A Tea-Shop in Limehouse first editionFirst edition of 1931 collection
By Thomas Burke
Publication details ▽ Publication details △

First publication
1931 in collection A Tea-Shop in Limehouse

Literature form
Story

Genres
Mystery, crime, horror

Writing language
English

Author's country
England

Length
Approx. 7,500 words

Murder ahead of time

In 1949 "The Hands of Mr. Ottermole" was selected by critics as the best mystery story of all time and thirty-five years later The Mystery Writers of America voted Thomas Burke's effort one of the top four mystery and suspense tales for its Mystery Hall of Fame. The story continues to appear in anthologies as one of the classics of the field.

This may perplex readers who are not critics, crime writers or aficionados of the genre's past glories. Today they may find "The Hands of Mr. Ottermole" sensational, melodramatic and overheated, in the vein of genre writers trying to appear more mainstream.

Still readers are bound to be pleasantly surprised by its twisted, and potentially brutal, ending—which is still effective.

Apart from that clever denouement, the virtues of this story lie largely in the writing (no surprise there), but specifically in how different the writing is from everything else in the crime and mystery field in 1931:

• Both the comfortable drawing-room style of the British tradition and the rat-a-tat approach of the emerging American hardboiled style are eschewed in favour of something more like an intense literary effect, dense with psychological insight and sociological commentary. (This seems akin to what several decades later Harlan Ellison attempted in the science fiction field with work like his Deathbird Stories.)

• The crimes—a series of strangulations in London—are without connection. They present no pattern to enable the success of a procedural investigation.

• The killer is without motive or remorse.

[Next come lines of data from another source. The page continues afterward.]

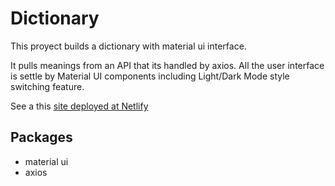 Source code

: # Dictionary
This proyect builds a dictionary with material ui interface.

It pulls meanings from an API that its handled by axios. All the user interface is settle by Material UI components including Light/Dark Mode style switching feature.

See a this [site deployed at Netlify](https://react-language-dictionary.netlify.app/)


## Packages
* material ui
* axios
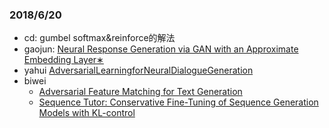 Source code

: ### 2018/6/20
- cd: gumbel softmax&reinforce的解法
- gaojun: [Neural Response Generation via GAN with an Approximate Embedding Layer∗](http://aclweb.org/anthology/D17-1065)
- yahui [AdversarialLearningforNeuralDialogueGeneration](https://nlp.stanford.edu/pubs/li2017adversarial.pdf)
- biwei 
  - [Adversarial Feature Matching for Text Generation](https://arxiv.org/pdf/1706.03850.pdf)
  - [Sequence Tutor: Conservative Fine-Tuning of Sequence Generation Models with KL-control](https://arxiv.org/abs/1611.02796)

This may be standard in crime tales today, abounding with psychopathic serial killers, but back then fictional murders were most often performed by ladies and gentlemen who had their rationales. Sexual jealousy, adultery, inheritances, blackmail, disputed wills—none of the usual motives apply in this case.

• The killer is finally identified not by a more clever detective but mainly by accident. (Notice, I said "identified", not "caught". Another departure from the usual.)

Brilliant misdirection

These and other features are such that "The Hands of Mr. Ottermole" is often thrown into the horror and fantasy camps, though actually there are no supernatural elements in the story. It only seems there must be because the tale seems so irrational, compared to other detective stories of its time.

The creative narration of the story is itself discombobulating, jumping around among the perspectives of the author and the killer and the victims and an investigating reporter—but accomplished more elegantly than this sounds. It even switches to second person at one point to warn a victim away (in vain).

The title itself is also a subtle bit of misdirection, naming the killer in a way that leads you away from the killer's identity. And the story's text is managed brilliantly to continue misleading you without you noticing it. (At least without me noticing it.)

Burke is often derided as a sensationalist hack and there were times reading "The Hands of Mr. Ottermole" for the first time I thought it was really going over the top. But, maybe because I have a fondness for hacks who ply their trade honestly, overall I found the prose enchanting.

 It's been done better since then—the style and all those unusual features have been adopted by many writers over the past century—but this odd story can be revered for being ahead of its time.